## Extracted records
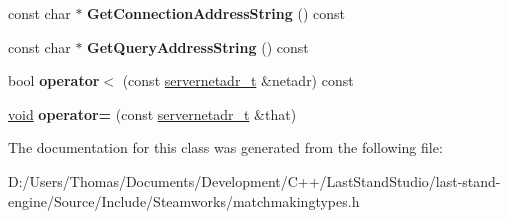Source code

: \begin{DoxyCompactItemize}
\item 
\hypertarget{classservernetadr__t_afa62442009b7e929e60d0c18532463bb}{}const char $\ast$ {\bfseries Get\+Connection\+Address\+String} () const \label{classservernetadr__t_afa62442009b7e929e60d0c18532463bb}

\item 
\hypertarget{classservernetadr__t_a22e493b84a36423f6925da526ba96b5f}{}const char $\ast$ {\bfseries Get\+Query\+Address\+String} () const \label{classservernetadr__t_a22e493b84a36423f6925da526ba96b5f}

\item 
\hypertarget{classservernetadr__t_a4d70b50bcdadbdbb3ab1a1aa47ade6e5}{}bool {\bfseries operator$<$} (const \hyperlink{classservernetadr__t}{servernetadr\+\_\+t} \&netadr) const \label{classservernetadr__t_a4d70b50bcdadbdbb3ab1a1aa47ade6e5}

\item 
\hypertarget{classservernetadr__t_ac0d492466185acc12afb506520b88de9}{}\hyperlink{SDL__audio_8h_a52835ae37c4bb905b903cbaf5d04b05f}{void} {\bfseries operator=} (const \hyperlink{classservernetadr__t}{servernetadr\+\_\+t} \&that)\label{classservernetadr__t_ac0d492466185acc12afb506520b88de9}

\end{DoxyCompactItemize}


The documentation for this class was generated from the following file\+:\begin{DoxyCompactItemize}
\item 
D\+:/\+Users/\+Thomas/\+Documents/\+Development/\+C++/\+Last\+Stand\+Studio/last-\/stand-\/engine/\+Source/\+Include/\+Steamworks/matchmakingtypes.\+h\end{DoxyCompactItemize}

## Instructions to follow
Reproduce the listing above exactly, excluding all pictures.

## Task answer
Source code

: \begin{DoxyCompactItemize}
\item 
\hypertarget{classservernetadr__t_afa62442009b7e929e60d0c18532463bb}{}const char $\ast$ {\bfseries Get\+Connection\+Address\+String} () const \label{classservernetadr__t_afa62442009b7e929e60d0c18532463bb}

\item 
\hypertarget{classservernetadr__t_a22e493b84a36423f6925da526ba96b5f}{}const char $\ast$ {\bfseries Get\+Query\+Address\+String} () const \label{classservernetadr__t_a22e493b84a36423f6925da526ba96b5f}

\item 
\hypertarget{classservernetadr__t_a4d70b50bcdadbdbb3ab1a1aa47ade6e5}{}bool {\bfseries operator$<$} (const \hyperlink{classservernetadr__t}{servernetadr\+\_\+t} \&netadr) const \label{classservernetadr__t_a4d70b50bcdadbdbb3ab1a1aa47ade6e5}

\item 
\hypertarget{classservernetadr__t_ac0d492466185acc12afb506520b88de9}{}\hyperlink{SDL__audio_8h_a52835ae37c4bb905b903cbaf5d04b05f}{void} {\bfseries operator=} (const \hyperlink{classservernetadr__t}{servernetadr\+\_\+t} \&that)\label{classservernetadr__t_ac0d492466185acc12afb506520b88de9}

\end{DoxyCompactItemize}


The documentation for this class was generated from the following file\+:\begin{DoxyCompactItemize}
\item 
D\+:/\+Users/\+Thomas/\+Documents/\+Development/\+C++/\+Last\+Stand\+Studio/last-\/stand-\/engine/\+Source/\+Include/\+Steamworks/matchmakingtypes.\+h\end{DoxyCompactItemize}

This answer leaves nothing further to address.